EXERCISE BRIEF: Which lines below hold the word "right"? Copy all of them.

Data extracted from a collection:
★ ★ ★ ★ ★

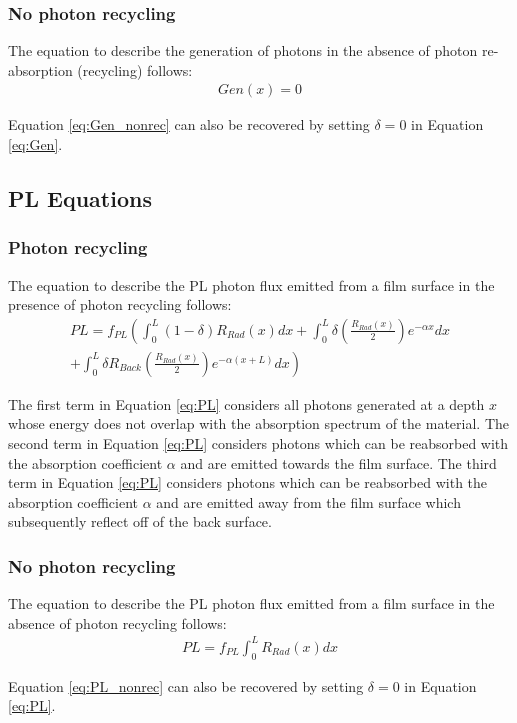 \documentclass[11pt]{article}
\begin{document}
\subsubsection*{No photon recycling}
\par The equation to describe the generation of photons in the absence of photon re-absorption (recycling) follows:
\begin{equation} \label{eq:Gen_nonrec}
	\begin{split}
		Gen(x) = 0
	\end{split}
\end{equation}

\par Equation \ref{eq:Gen_nonrec} can also be recovered by setting $ \delta = 0 $ in Equation \ref{eq:Gen}.

\subsection{PL Equations}
\subsubsection*{Photon recycling}
\par The equation to describe the PL photon flux emitted from a film surface in the presence of photon recycling follows:
\begin{equation} \label{eq:PL}
	\begin{split}
		PL = f_{PL} \left(\int_{0}^{L} (1-\delta)R_{Rad}(x)dx + \int_{0}^{L} \delta \left(\frac{R_{Rad}(x)}{2}\right) e^{-\alpha x} dx 
		\right.\\
		\left.
		+ \int_{0}^{L} \delta R_{Back} \left(\frac{R_{Rad}(x)}{2}\right) e^{-\alpha (x+L)} dx
		\right)
	\end{split}
\end{equation}
\par The first term in Equation \ref{eq:PL} considers all photons generated at a depth $ x $ whose energy does not overlap with the absorption spectrum of the material. The second term in Equation \ref{eq:PL} considers photons which can be reabsorbed with the absorption coefficient $ \alpha $ and are emitted towards the film surface. The third term in Equation \ref{eq:PL} considers photons which can be reabsorbed with the absorption coefficient $ \alpha $ and are emitted away from the film surface which subsequently reflect off of the back surface.
\subsubsection*{No photon recycling}
\par The equation to describe the PL photon flux emitted from a film surface in the absence of photon recycling follows:
\begin{equation} \label{eq:PL_nonrec}
\begin{split}
	PL = f_{PL}\int_{0}^{L} R_{Rad}(x)dx
\end{split}
\end{equation}
 \par Equation \ref{eq:PL_nonrec} can also be recovered by setting $ \delta = 0 $ in Equation \ref{eq:PL}.
	
\end{document}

★ ★ ★ ★ ★

REPLY:
		PL = f_{PL} \left(\int_{0}^{L} (1-\delta)R_{Rad}(x)dx + \int_{0}^{L} \delta \left(\frac{R_{Rad}(x)}{2}\right) e^{-\alpha x} dx 
		\right.\\
		+ \int_{0}^{L} \delta R_{Back} \left(\frac{R_{Rad}(x)}{2}\right) e^{-\alpha (x+L)} dx
		\right)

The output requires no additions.